Count how many lines in the following data hold the word "github". Your answer is the number and nothing else.
· · · · ·
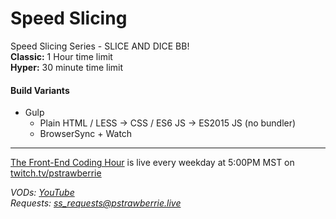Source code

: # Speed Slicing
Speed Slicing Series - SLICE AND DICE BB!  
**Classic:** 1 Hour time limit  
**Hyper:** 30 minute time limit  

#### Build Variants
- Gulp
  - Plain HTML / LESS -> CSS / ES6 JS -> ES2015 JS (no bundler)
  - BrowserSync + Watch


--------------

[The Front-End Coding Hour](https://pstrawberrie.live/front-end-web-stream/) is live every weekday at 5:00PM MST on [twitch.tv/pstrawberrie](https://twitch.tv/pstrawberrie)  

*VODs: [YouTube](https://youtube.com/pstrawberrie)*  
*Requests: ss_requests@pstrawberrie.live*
· · · · ·
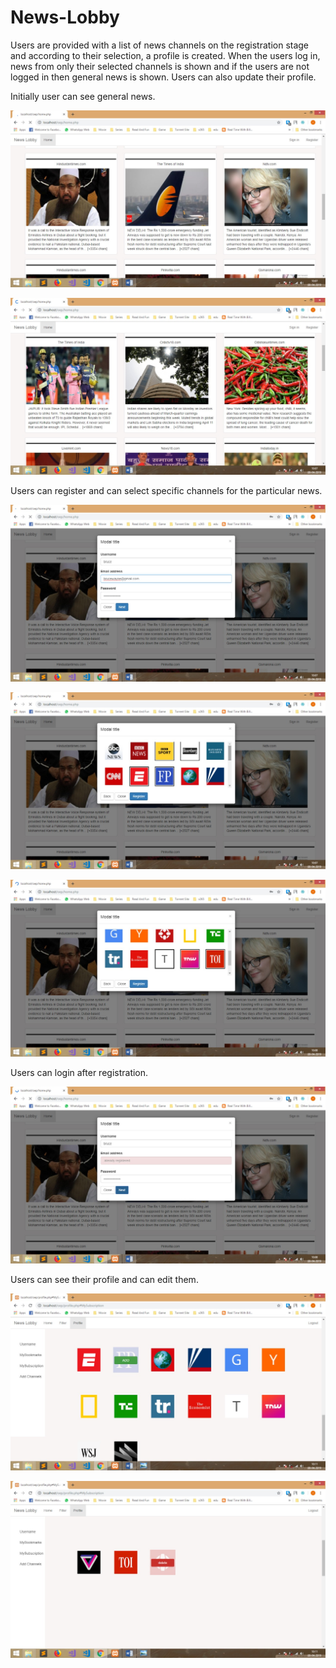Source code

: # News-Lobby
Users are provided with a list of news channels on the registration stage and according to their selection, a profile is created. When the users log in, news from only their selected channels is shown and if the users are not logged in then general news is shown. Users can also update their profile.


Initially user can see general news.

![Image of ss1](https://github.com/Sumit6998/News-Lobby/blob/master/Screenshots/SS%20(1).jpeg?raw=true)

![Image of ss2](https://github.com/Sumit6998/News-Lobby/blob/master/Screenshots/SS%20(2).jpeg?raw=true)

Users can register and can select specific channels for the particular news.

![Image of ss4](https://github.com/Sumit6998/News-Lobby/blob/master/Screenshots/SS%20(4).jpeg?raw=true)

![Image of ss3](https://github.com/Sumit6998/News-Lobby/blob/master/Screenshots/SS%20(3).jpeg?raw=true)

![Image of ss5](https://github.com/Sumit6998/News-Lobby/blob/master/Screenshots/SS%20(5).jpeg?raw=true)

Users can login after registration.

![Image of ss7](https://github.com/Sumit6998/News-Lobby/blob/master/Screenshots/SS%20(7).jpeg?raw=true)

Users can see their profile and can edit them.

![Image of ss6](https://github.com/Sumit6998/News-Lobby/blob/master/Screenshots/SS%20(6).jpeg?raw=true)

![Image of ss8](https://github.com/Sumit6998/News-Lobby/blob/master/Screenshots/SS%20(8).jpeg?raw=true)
· · · · ·
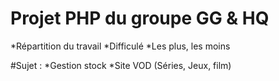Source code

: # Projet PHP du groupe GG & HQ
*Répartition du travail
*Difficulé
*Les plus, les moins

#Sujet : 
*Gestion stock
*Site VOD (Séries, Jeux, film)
· · · · ·
* [ANSWER BELOW] 8